## Exercise
Look through the data below and show every line that includes "Перечень".

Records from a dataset
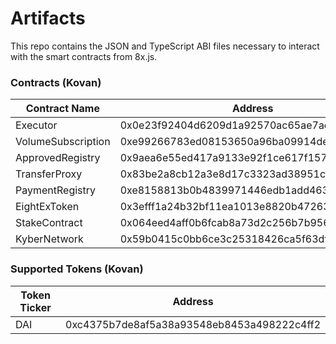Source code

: # Artifacts

This repo contains the JSON and TypeScript ABI files necessary to interact with the smart contracts from 8x.js.

### Contracts (Kovan)

| Contract Name                                                         | Address                                                      |
| --------------------------------------------------------------- | ---------------------------------------------------------------- |
| Executor | 0x0e23f92404d6209d1a92570ac65ae7aebeb94e19 |
| VolumeSubscription | 0xe99266783ed08153650a96ba09914defe8617923 |
| ApprovedRegistry | 0x9aea6e55ed417a9133e92f1ce617f157438d829f |
| TransferProxy | 0x83be2a8cb12a3e8d17c3323ad38951ca2679bd5e |
| PaymentRegistry | 0xe8158813b0b4839971446edb1add463b2b3861a1 |
| EightExToken | 0x3efff1a24b32bf11ea1013e8820b472631e70cc7 |
| StakeContract | 0x064eed4aff0b6fcab8a73d2c256b7b9569ecfa6d |
| KyberNetwork | 0x59b0415c0bb6ce3c25318426ca5f63df9d9dbe83 |

### Supported Tokens (Kovan)

| Token Ticker                                                         | Address                                                      |
| --------------------------------------------------------------- | ---------------------------------------------------------------- |
| DAI | 0xc4375b7de8af5a38a93548eb8453a498222c4ff2 |
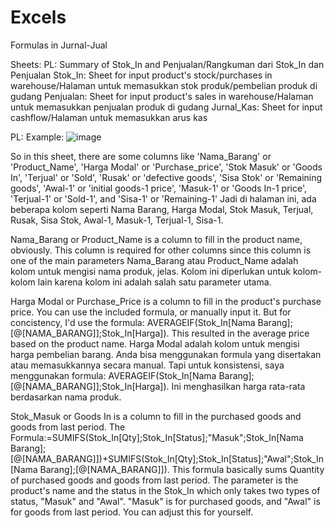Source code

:# Excels

Formulas in Jurnal-Jual

Sheets:
PL: Summary of Stok_In and Penjualan/Rangkuman dari Stok_In dan Penjualan
Stok_In: Sheet for input product's stock/purchases in warehouse/Halaman untuk memasukkan stok produk/pembelian produk di gudang 
Penjualan: Sheet for input product's sales in warehouse/Halaman untuk memasukkan penjualan produk di gudang 
Jurnal_Kas: Sheet for input cashflow/Halaman untuk memasukkan arus kas

PL:
Example:
![image](https://github.com/Maizi12/Excels/assets/66654676/d1d6d1d9-2f31-4e26-b2bc-9583b0beed8d)

So in this sheet, there are some columns like 'Nama_Barang' or 'Product_Name', 'Harga Modal' or 'Purchase_price', 'Stok Masuk' or 'Goods In', 'Terjual' or 'Sold', 'Rusak' or 'defective goods', 'Sisa Stok' or 'Remaining goods', 'Awal-1' or 'initial goods-1 price', 'Masuk-1' or 'Goods In-1 price', 'Terjual-1' or 'Sold-1', and 'Sisa-1' or 'Remaining-1'
Jadi di halaman ini, ada beberapa kolom seperti Nama Barang, Harga Modal, Stok Masuk, Terjual, Rusak, Sisa Stok, Awal-1, Masuk-1, Terjual-1, Sisa-1.

Nama_Barang or Product_Name is a column to fill in the product name, obviously. This column is required for other columns since this column is one of the main parameters
Nama_Barang atau Product_Name adalah kolom untuk mengisi nama produk, jelas. Kolom ini diperlukan untuk kolom-kolom lain karena kolom ini adalah salah satu parameter utama.

Harga Modal or Purchase_Price is a column to fill in the product's purchase price. You can use the included formula, or manually input it. But for concistency, I'd use the formula: AVERAGEIF(Stok_In[Nama Barang];[@[NAMA_BARANG]];Stok_In[Harga]). This resulted in the average price based on the product name.
Harga Modal adalah kolom untuk mengisi harga pembelian barang. Anda bisa menggunakan formula yang disertakan atau memasukkannya secara manual. Tapi untuk konsistensi, saya menggunakan formula: AVERAGEIF(Stok_In[Nama Barang];[@[NAMA_BARANG]];Stok_In[Harga]). Ini menghasilkan harga rata-rata berdasarkan nama produk.

Stok_Masuk or Goods In is a column to fill in the purchased goods and goods from last period. The Formula:=SUMIFS(Stok_In[Qty];Stok_In[Status];"Masuk";Stok_In[Nama Barang];[@[NAMA_BARANG]])+SUMIFS(Stok_In[Qty];Stok_In[Status];"Awal";Stok_In[Nama Barang];[@[NAMA_BARANG]]). This formula basically sums Quantity of purchased goods and goods from last period. The parameter is the product's name and the status in the Stok_In which only takes two types of status, "Masuk" and "Awal". "Masuk" is for purchased goods, and "Awal" is for goods from last period. You can adjust this for yourself.
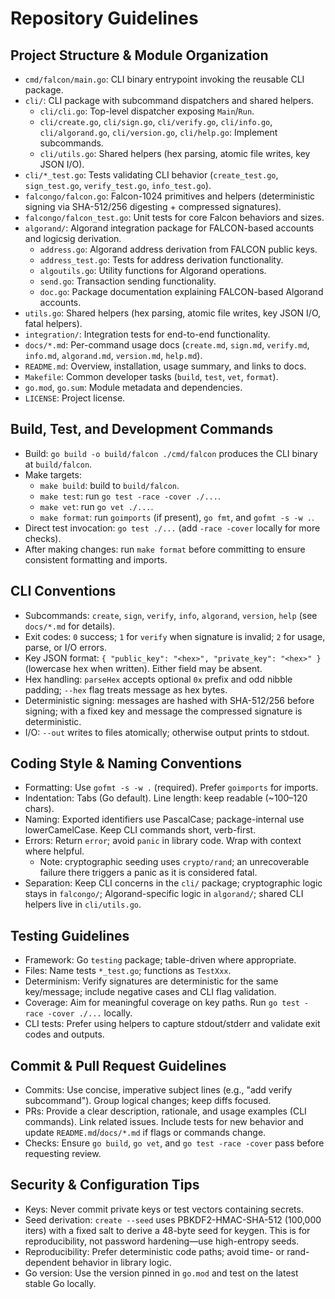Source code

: # Repository Guidelines

## Project Structure & Module Organization
- `cmd/falcon/main.go`: CLI binary entrypoint invoking the reusable CLI package.
- `cli/`: CLI package with subcommand dispatchers and shared helpers.
  - `cli/cli.go`: Top-level dispatcher exposing `Main`/`Run`.
  - `cli/create.go`, `cli/sign.go`, `cli/verify.go`, `cli/info.go`, `cli/algorand.go`, `cli/version.go`, `cli/help.go`: Implement subcommands.
  - `cli/utils.go`: Shared helpers (hex parsing, atomic file writes, key JSON I/O).
- `cli/*_test.go`: Tests validating CLI behavior (`create_test.go`, `sign_test.go`, `verify_test.go`, `info_test.go`).
- `falcongo/falcon.go`: Falcon-1024 primitives and helpers (deterministic signing via SHA-512/256 digesting + compressed signatures).
- `falcongo/falcon_test.go`: Unit tests for core Falcon behaviors and sizes.
- `algorand/`: Algorand integration package for FALCON-based accounts and logicsig derivation.
  - `address.go`: Algorand address derivation from FALCON public keys.
  - `address_test.go`: Tests for address derivation functionality.
  - `algoutils.go`: Utility functions for Algorand operations.
  - `send.go`: Transaction sending functionality.
  - `doc.go`: Package documentation explaining FALCON-based Algorand accounts.
- `utils.go`: Shared helpers (hex parsing, atomic file writes, key JSON I/O, fatal helpers).
- `integration/`: Integration tests for end-to-end functionality.
- `docs/*.md`: Per-command usage docs (`create.md`, `sign.md`, `verify.md`, `info.md`, `algorand.md`, `version.md`, `help.md`).
- `README.md`: Overview, installation, usage summary, and links to docs.
- `Makefile`: Common developer tasks (`build`, `test`, `vet`, `format`).
- `go.mod`, `go.sum`: Module metadata and dependencies.
- `LICENSE`: Project license.

## Build, Test, and Development Commands
- Build: `go build -o build/falcon ./cmd/falcon` produces the CLI binary at `build/falcon`.
- Make targets:
  - `make build`: build to `build/falcon`.
  - `make test`: run `go test -race -cover ./...`.
  - `make vet`: run `go vet ./...`.
  - `make format`: run `goimports` (if present), `go fmt`, and `gofmt -s -w .`.
- Direct test invocation: `go test ./...` (add `-race -cover` locally for more checks).
 - After making changes: run `make format` before committing to ensure consistent formatting and imports.

## CLI Conventions
- Subcommands: `create`, `sign`, `verify`, `info`, `algorand`, `version`, `help` (see `docs/*.md` for details).
- Exit codes: `0` success; `1` for `verify` when signature is invalid; `2` for usage, parse, or I/O errors.
- Key JSON format: `{ "public_key": "<hex>", "private_key": "<hex>" }` (lowercase hex when written). Either field may be absent.
- Hex handling: `parseHex` accepts optional `0x` prefix and odd nibble padding; `--hex` flag treats message as hex bytes.
- Deterministic signing: messages are hashed with SHA-512/256 before signing; with a fixed key and message the compressed signature is deterministic.
- I/O: `--out` writes to files atomically; otherwise output prints to stdout.

## Coding Style & Naming Conventions
- Formatting: Use `gofmt -s -w .` (required). Prefer `goimports` for imports.
- Indentation: Tabs (Go default). Line length: keep readable (~100–120 chars).
- Naming: Exported identifiers use PascalCase; package-internal use lowerCamelCase. Keep CLI commands short, verb-first.
- Errors: Return `error`; avoid `panic` in library code. Wrap with context where helpful.
  - Note: cryptographic seeding uses `crypto/rand`; an unrecoverable failure there triggers a panic as it is considered fatal.
- Separation: Keep CLI concerns in the `cli/` package; cryptographic logic stays in `falcongo/`; Algorand-specific logic in `algorand/`; shared CLI helpers live in `cli/utils.go`.

## Testing Guidelines
- Framework: Go `testing` package; table-driven where appropriate.
- Files: Name tests `*_test.go`; functions as `TestXxx`.
- Determinism: Verify signatures are deterministic for the same key/message; include negative cases and CLI flag validation.
- Coverage: Aim for meaningful coverage on key paths. Run `go test -race -cover ./...` locally.
- CLI tests: Prefer using helpers to capture stdout/stderr and validate exit codes and outputs.

## Commit & Pull Request Guidelines
- Commits: Use concise, imperative subject lines (e.g., "add verify subcommand"). Group logical changes; keep diffs focused.
- PRs: Provide a clear description, rationale, and usage examples (CLI commands). Link related issues. Include tests for new behavior and update `README.md`/`docs/*.md` if flags or commands change.
- Checks: Ensure `go build`, `go vet`, and `go test -race -cover` pass before requesting review.

## Security & Configuration Tips
- Keys: Never commit private keys or test vectors containing secrets.
- Seed derivation: `create --seed` uses PBKDF2-HMAC-SHA-512 (100,000 iters) with a fixed salt to derive a 48-byte seed for keygen. This is for reproducibility, not password hardening—use high-entropy seeds.
- Reproducibility: Prefer deterministic code paths; avoid time- or rand-dependent behavior in library logic.
- Go version: Use the version pinned in `go.mod` and test on the latest stable Go locally.
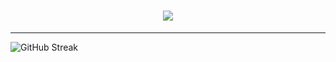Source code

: <h1 align="center">
  <img src="https://readme-typing-svg.herokuapp.com?font=Inter&size=35&center=true&width=500&height=150&duration=3000&lines=Hey+there+:);I'm+Tim">
</h1>

---

![GitHub Streak](https://streak-stats.demolab.com?user=TimmieBimmie&theme=dark&hide_border=true&border_radius=5.5&date_format=j%20M%5B%20Y%5D&mode=weekly&card_width=500&card_height=300)
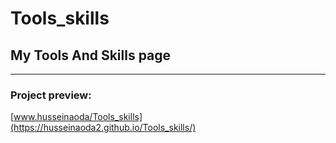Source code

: # Tools_skills
## My Tools And Skills page
---
### Project preview: 
[www.husseinaoda/Tools_skills](https://husseinaoda2.github.io/Tools_skills/)
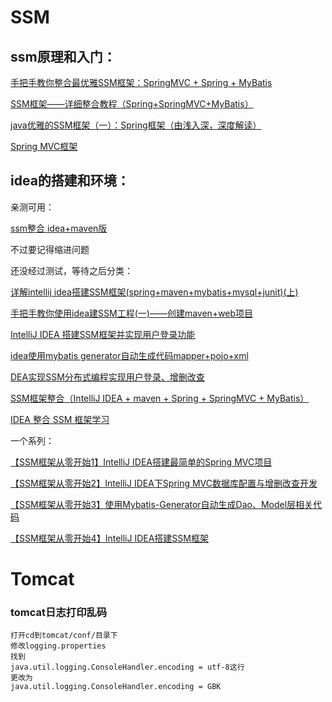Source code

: # SSM

## ssm原理和入门：
 
[手把手教你整合最优雅SSM框架：SpringMVC + Spring + MyBatis](https://blog.csdn.net/qq598535550/article/details/51703190)
 
[SSM框架——详细整合教程（Spring+SpringMVC+MyBatis）](https://www.cnblogs.com/zyw-205520/p/4771253.html)

[java优雅的SSM框架（一）：Spring框架（由浅入深，深度解读）](https://baijiahao.baidu.com/s?id=1623472794079496219&wfr=spider&for=pc)

[Spring MVC框架](https://www.cnblogs.com/jxtx92/p/8022154.html)

## idea的搭建和环境：

亲测可用：

[ssm整合 idea+maven版](https://www.cnblogs.com/lflying/p/10997473.html)
 
 不过要记得缩进问题
 
还没经过测试，等待之后分类：

 [详解intellij idea搭建SSM框架(spring+maven+mybatis+mysql+junit)(上)](https://www.cnblogs.com/toutou/p/ssm_spring.html)
 
 [手把手教你使用idea建SSM工程(一)——创建maven+web项目](https://blog.csdn.net/daxia_2016/article/details/81265282)
 
 [IntelliJ IDEA 搭建SSM框架并实现用户登录功能](https://www.javazhiyin.com/40095.html)
 
 [idea使用mybatis generator自动生成代码mapper+pojo+xml](https://blog.csdn.net/i168wintop/article/details/94972991)
 
 [DEA实现SSM分布式编程实现用户登录、增删改查](https://blog.csdn.net/Franks_Wan/article/details/94432149)
 
 [SSM框架整合（IntelliJ IDEA + maven + Spring + SpringMVC + MyBatis）](https://blog.csdn.net/GallenZhang/article/details/51932152)
 
 [IDEA 整合 SSM 框架学习](https://www.cnblogs.com/wmyskxz/p/8916365.html)
 
 一个系列：
 
 [【SSM框架从零开始1】IntelliJ IDEA搭建最简单的Spring MVC项目](https://www.jianshu.com/p/23e58ca14f1c)
 
 [【SSM框架从零开始2】IntelliJ IDEA下Spring MVC数据库配置与增删改查开发](https://www.jianshu.com/p/61d16f8ad23a)
 
 [【SSM框架从零开始3】使用Mybatis-Generator自动生成Dao、Model层相关代码](https://www.jianshu.com/p/ad8fb997e4c8)
 
 [【SSM框架从零开始4】IntelliJ IDEA搭建SSM框架](https://www.jianshu.com/p/c01f0f499715?utm_campaign=haruki&utm_content=note&utm_medium=reader_share&utm_source=weixin)
 
 # Tomcat 
 
 ### tomcat日志打印乱码 
    打开cd到tomcat/conf/目录下
    修改logging.properties
    找到
    java.util.logging.ConsoleHandler.encoding = utf-8这行
    更改为
    java.util.logging.ConsoleHandler.encoding = GBK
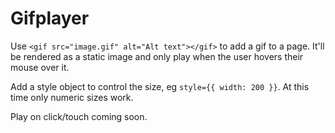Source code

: # Gifplayer

Use `<gif src="image.gif" alt="Alt text"></gif>` to add a gif to a page. It'll be rendered as a static image and only play when the user hovers their mouse over it.

Add a style object to control the size, eg `style={{ width: 200 }}`. At this time only numeric sizes work.

Play on click/touch coming soon.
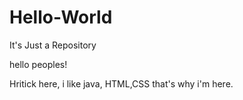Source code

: # Hello-World
It's Just a Repository

hello peoples!

Hritick here, i like java, HTML,CSS that's why i'm here.
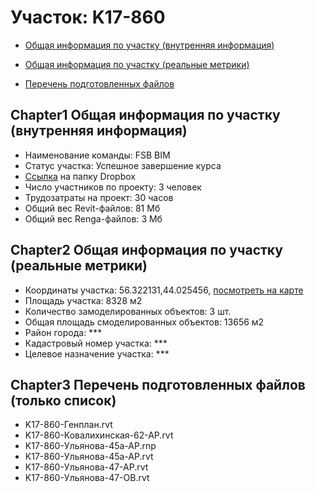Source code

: # Участок: K17-860

* [Общая информация по участку (внутренняя информация)](#Chapter1)

* [Общая информация по участку (реальные метрики)](#Chapter2)

* [Перечень подготовленных файлов](#Chapter3)

## <a id="test">Chapter1</a> Общая информация по участку (внутренняя информация)
+ Наименование команды: FSB BIM
+ Статус участка: Успешное завершение курса
+ [Ссылка](https://www.dropbox.com/sh/wvvgv1nw1iqred9/AADoO8Ujq3g5zKsFcDVAsjoVa/K17_860?dl=0) на папку Dropbox
+ Число участников по проекту: 3 человек
+ Трудозатраты на проект: 30 часов
+ Общий вес Revit-файлов: 81 Мб
+ Общий вес Renga-файлов: 3 Мб
## <a id="test">Chapter2</a> Общая информация по участку (реальные метрики)
+ Координаты участка: 56.322131,44.025456, [посмотреть на карте](https://yandex.ru/maps/47/nizhny-novgorod/?ll=56.322131%2C44.025456&z=19)
+ Площадь участка: 8328 м2
+ Количество замоделированных объектов: 3 шт.
+ Общая площадь смоделированных объектов: 13656 м2
+ Район города: *** 
+ Кадастровый номер участка: *** 
+ Целевое назначение участка: *** 
## <a id="test">Chapter3</a> Перечень подготовленных файлов (только список)
+ K17-860-Генплан.rvt
+ K17-860-Ковалихинская-62-АР.rvt
+ K17-860-Ульянова-45а-АР.rnp
+ K17-860-Ульянова-45а-АР.rvt
+ K17-860-Ульянова-47-АР.rvt
+ K17-860-Ульянова-47-ОВ.rvt

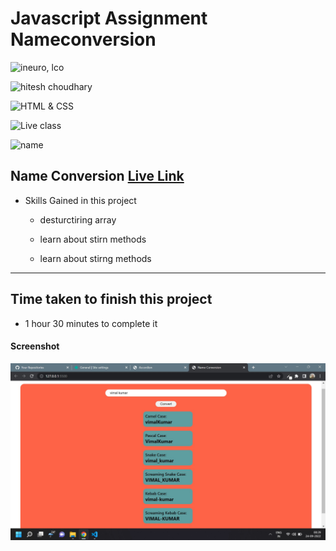 # Javascript Assignment Nameconversion

![ineuro, lco](https://img.shields.io/badge/iNeuron-LCO-green)

![hitesh choudhary](https://img.shields.io/badge/Hitesh--Choudhary-Full--stack--JS--bootcamp-red)

![HTML & CSS](https://img.shields.io/badge/JAVASCRIPT-DOM-orange)

![Live class](https://img.shields.io/badge/LIVE--CLASS-PROJECT--NameConversion-lightgrey)

![name](https://img.shields.io/badge/Vimal--Kumar-lightgrey)

## Name Conversion [Live Link](https://name-conversion-js.netlify.app/)

- Skills Gained in this project

  - desturctiring array

  - learn about stirn methods

  - learn about stirng methods

---

## Time taken to finish this project

- 1 hour 30 minutes to complete it

#### Screenshot

![Desktop](./Image/js-2.jpg)
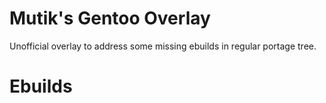# Mutik's Gentoo Overlay
Unofficial overlay to address some missing ebuilds in regular portage tree.

# Ebuilds

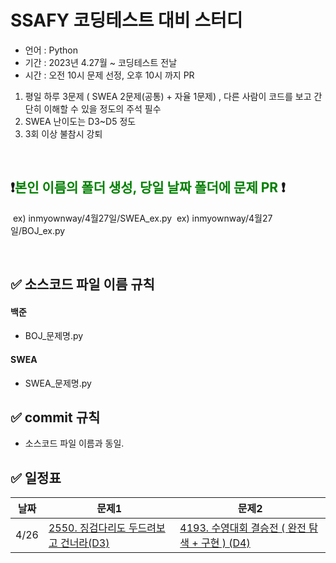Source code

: # SSAFY 코딩테스트 대비 스터디

- 언어 : Python
- 기간 : 2023년 4.27월 ~ 코딩테스트 전날
- 시간 : 오전 10시 문제 선정, 오후 10시 까지 PR

1. 평일 하루 3문제 ( SWEA 2문제(공통) + 자율 1문제) , 다른 사람이 코드를 보고 간단히 이해할 수 있을 정도의 주석 필수
3. SWEA 난이도는 D3~D5 정도 
4. 3회 이상 불참시 강퇴

<br/>


## ❗️<span style="color:green">본인 이름의 폴더 생성, 당일 날짜 폴더에 문제 PR </span>❗️
&nbsp;ex) inmyownway/4월27일/SWEA_ex.py
&nbsp;ex) inmyownway/4월27일/BOJ_ex.py



<br/>


## ✅  소스코드 파일 이름 규칙

#### 백준
- BOJ_문제명.py
#### SWEA
- SWEA_문제명.py


## ✅ commit 규칙

- 소스코드 파일 이름과 동일.

## ✅  일정표

|**날짜**|**문제1**|**문제2**|  
|--|-------|--|
|4/26| [2550. 징검다리도 두드려보고 건너라(D3)](https://swexpertacademy.com/main/code/userProblem/userProblemDetail.do?contestProbId=AV6iuejqqX0DFAXN&categoryId=AV6iuejqqX0DFAXN&categoryType=CODE) | [4193. 수영대회 결승전 ( 완전 탐색 + 구현 ) (D4)  ](https://swexpertacademy.com/main/code/userProblem/userProblemDetail.do?contestProbId=AWKaG6_6AGQDFARV&categoryId=AWKaG6_6AGQDFARV&categoryType=CODE)|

## Exercise response
* [Перечень подготовленных файлов](#Chapter3)
## <a id="test">Chapter3</a> Перечень подготовленных файлов (только список)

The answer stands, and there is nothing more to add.